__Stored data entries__
##############################

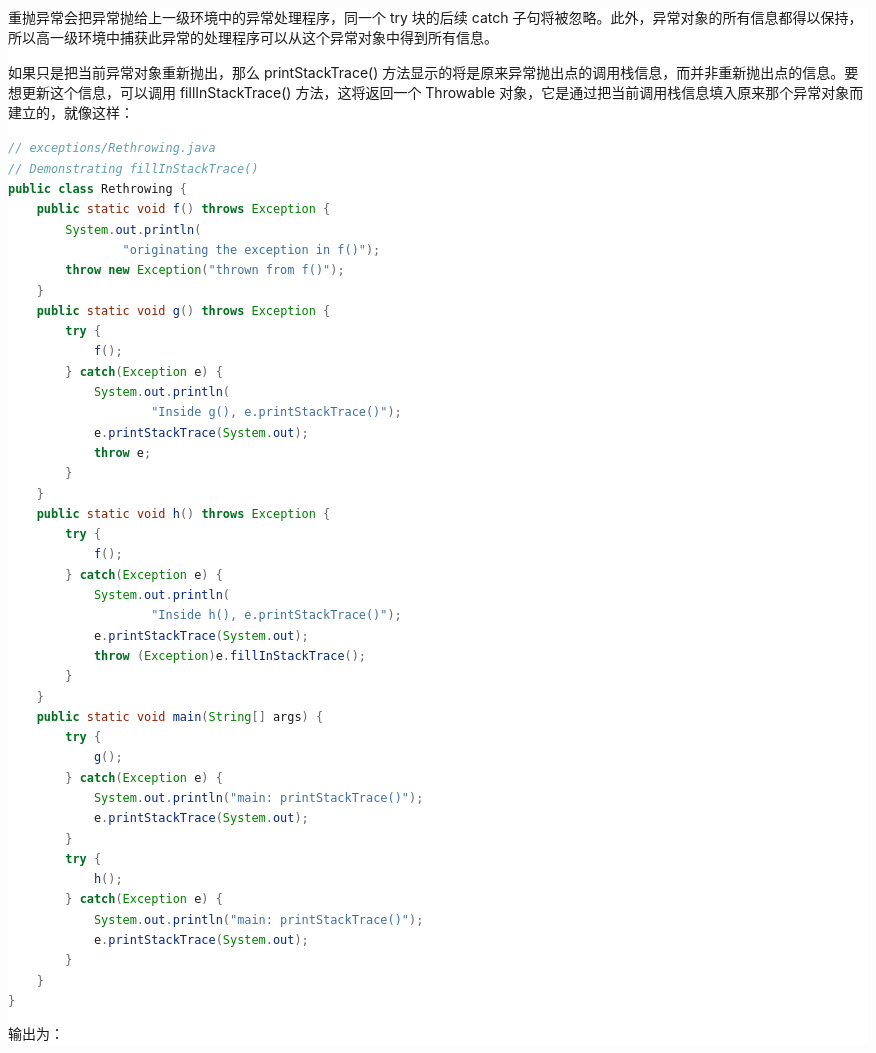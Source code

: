 重抛异常会把异常抛给上一级环境中的异常处理程序，同一个 try 块的后续 catch 子句将被忽略。此外，异常对象的所有信息都得以保持，所以高一级环境中捕获此异常的处理程序可以从这个异常对象中得到所有信息。

如果只是把当前异常对象重新抛出，那么 printStackTrace() 方法显示的将是原来异常抛出点的调用栈信息，而并非重新抛出点的信息。要想更新这个信息，可以调用 fillInStackTrace() 方法，这将返回一个 Throwable 对象，它是通过把当前调用栈信息填入原来那个异常对象而建立的，就像这样：

```java
// exceptions/Rethrowing.java
// Demonstrating fillInStackTrace()
public class Rethrowing {
    public static void f() throws Exception {
        System.out.println(
                "originating the exception in f()");
        throw new Exception("thrown from f()");
    }
    public static void g() throws Exception {
        try {
            f();
        } catch(Exception e) {
            System.out.println(
                    "Inside g(), e.printStackTrace()");
            e.printStackTrace(System.out);
            throw e;
        }
    }
    public static void h() throws Exception {
        try {
            f();
        } catch(Exception e) {
            System.out.println(
                    "Inside h(), e.printStackTrace()");
            e.printStackTrace(System.out);
            throw (Exception)e.fillInStackTrace();
        }
    }
    public static void main(String[] args) {
        try {
            g();
        } catch(Exception e) {
            System.out.println("main: printStackTrace()");
            e.printStackTrace(System.out);
        }
        try {
            h();
        } catch(Exception e) {
            System.out.println("main: printStackTrace()");
            e.printStackTrace(System.out);
        }
    }
}
```

输出为：

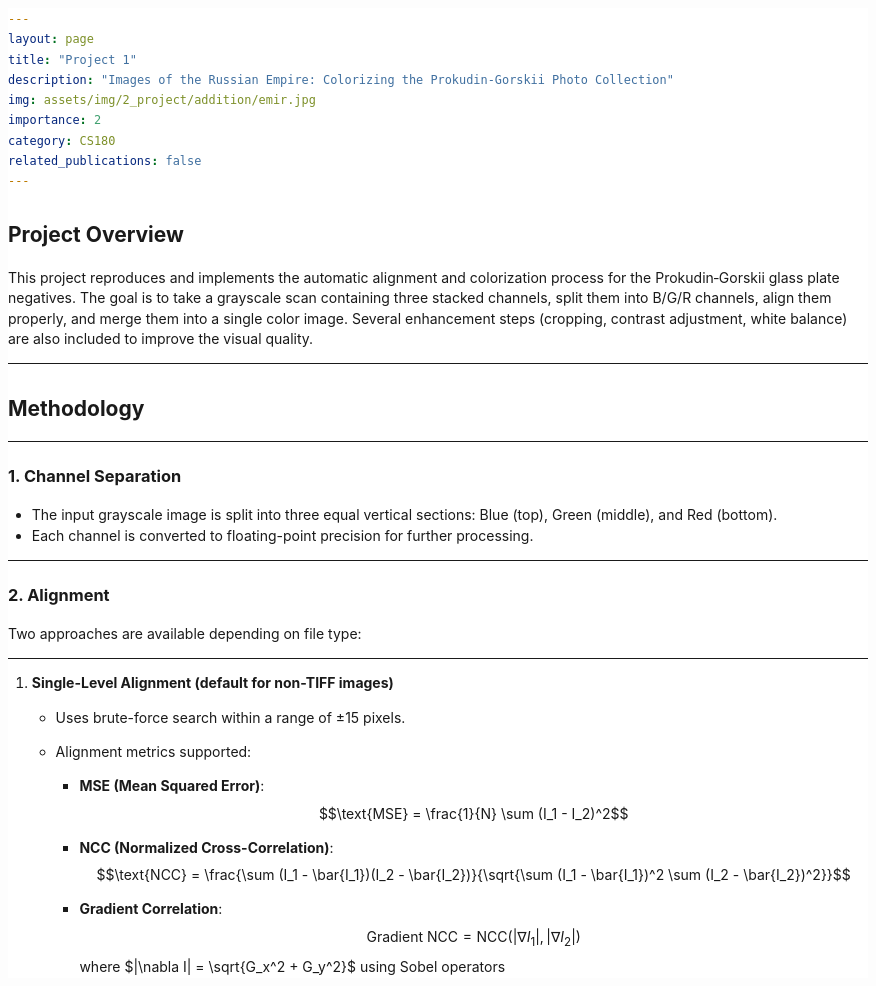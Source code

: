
 ```yaml
---
layout: page
title: "Project 1"
description: "Images of the Russian Empire: Colorizing the Prokudin-Gorskii Photo Collection"
img: assets/img/2_project/addition/emir.jpg
importance: 2
category: CS180
related_publications: false
---
```


## Project Overview

This project reproduces and implements the automatic alignment and colorization process for the Prokudin‑Gorskii glass plate negatives. The goal is to take a grayscale scan containing three stacked channels, split them into B/G/R channels, align them properly, and merge them into a single color image. Several enhancement steps (cropping, contrast adjustment, white balance) are also included to improve the visual quality.

---

## Methodology

---

### 1. Channel Separation

* The input grayscale image is split into three equal vertical sections: Blue (top), Green (middle), and Red (bottom).
* Each channel is converted to floating-point precision for further processing.

---

### 2. Alignment

Two approaches are available depending on file type:

---

1. **Single-Level Alignment (default for non-TIFF images)**

   * Uses brute-force search within a range of ±15 pixels.
   * Alignment metrics supported:

     * **MSE (Mean Squared Error)**:
       $$\text{MSE} = \frac{1}{N} \sum (I_1 - I_2)^2$$

     * **NCC (Normalized Cross-Correlation)**: 
       $$\text{NCC} = \frac{\sum (I_1 - \bar{I_1})(I_2 - \bar{I_2})}{\sqrt{\sum (I_1 - \bar{I_1})^2 \sum (I_2 - \bar{I_2})^2}}$$

     * **Gradient Correlation**: 
       $$\text{Gradient NCC} = \text{NCC}(|\nabla I_1|, |\nabla I_2|)$$
       where $|\nabla I| = \sqrt{G_x^2 + G_y^2}$ using Sobel operators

##############################

__ASSIGNED TASK__
All of the records need repeating exactly, except for the pictures.

__SOLUTION TO THIS EXERCISE__
Source code

: 重抛异常会把异常抛给上一级环境中的异常处理程序，同一个 try 块的后续 catch 子句将被忽略。此外，异常对象的所有信息都得以保持，所以高一级环境中捕获此异常的处理程序可以从这个异常对象中得到所有信息。

如果只是把当前异常对象重新抛出，那么 printStackTrace() 方法显示的将是原来异常抛出点的调用栈信息，而并非重新抛出点的信息。要想更新这个信息，可以调用 fillInStackTrace() 方法，这将返回一个 Throwable 对象，它是通过把当前调用栈信息填入原来那个异常对象而建立的，就像这样：

```java
// exceptions/Rethrowing.java
// Demonstrating fillInStackTrace()
public class Rethrowing {
    public static void f() throws Exception {
        System.out.println(
                "originating the exception in f()");
        throw new Exception("thrown from f()");
    }
    public static void g() throws Exception {
        try {
            f();
        } catch(Exception e) {
            System.out.println(
                    "Inside g(), e.printStackTrace()");
            e.printStackTrace(System.out);
            throw e;
        }
    }
    public static void h() throws Exception {
        try {
            f();
        } catch(Exception e) {
            System.out.println(
                    "Inside h(), e.printStackTrace()");
            e.printStackTrace(System.out);
            throw (Exception)e.fillInStackTrace();
        }
    }
    public static void main(String[] args) {
        try {
            g();
        } catch(Exception e) {
            System.out.println("main: printStackTrace()");
            e.printStackTrace(System.out);
        }
        try {
            h();
        } catch(Exception e) {
            System.out.println("main: printStackTrace()");
            e.printStackTrace(System.out);
        }
    }
}
```

输出为：

Source code

:
 ```yaml
---
layout: page
title: "Project 1"
description: "Images of the Russian Empire: Colorizing the Prokudin-Gorskii Photo Collection"
img: assets/img/2_project/addition/emir.jpg
importance: 2
category: CS180
related_publications: false
---
```


## Project Overview

This project reproduces and implements the automatic alignment and colorization process for the Prokudin‑Gorskii glass plate negatives. The goal is to take a grayscale scan containing three stacked channels, split them into B/G/R channels, align them properly, and merge them into a single color image. Several enhancement steps (cropping, contrast adjustment, white balance) are also included to improve the visual quality.

---

## Methodology

---

### 1. Channel Separation

* The input grayscale image is split into three equal vertical sections: Blue (top), Green (middle), and Red (bottom).
* Each channel is converted to floating-point precision for further processing.

---

### 2. Alignment

Two approaches are available depending on file type:

---

1. **Single-Level Alignment (default for non-TIFF images)**

   * Uses brute-force search within a range of ±15 pixels.
   * Alignment metrics supported:

     * **MSE (Mean Squared Error)**:
       $$\text{MSE} = \frac{1}{N} \sum (I_1 - I_2)^2$$

     * **NCC (Normalized Cross-Correlation)**: 
       $$\text{NCC} = \frac{\sum (I_1 - \bar{I_1})(I_2 - \bar{I_2})}{\sqrt{\sum (I_1 - \bar{I_1})^2 \sum (I_2 - \bar{I_2})^2}}$$

     * **Gradient Correlation**: 
       $$\text{Gradient NCC} = \text{NCC}(|\nabla I_1|, |\nabla I_2|)$$
       where $|\nabla I| = \sqrt{G_x^2 + G_y^2}$ using Sobel operators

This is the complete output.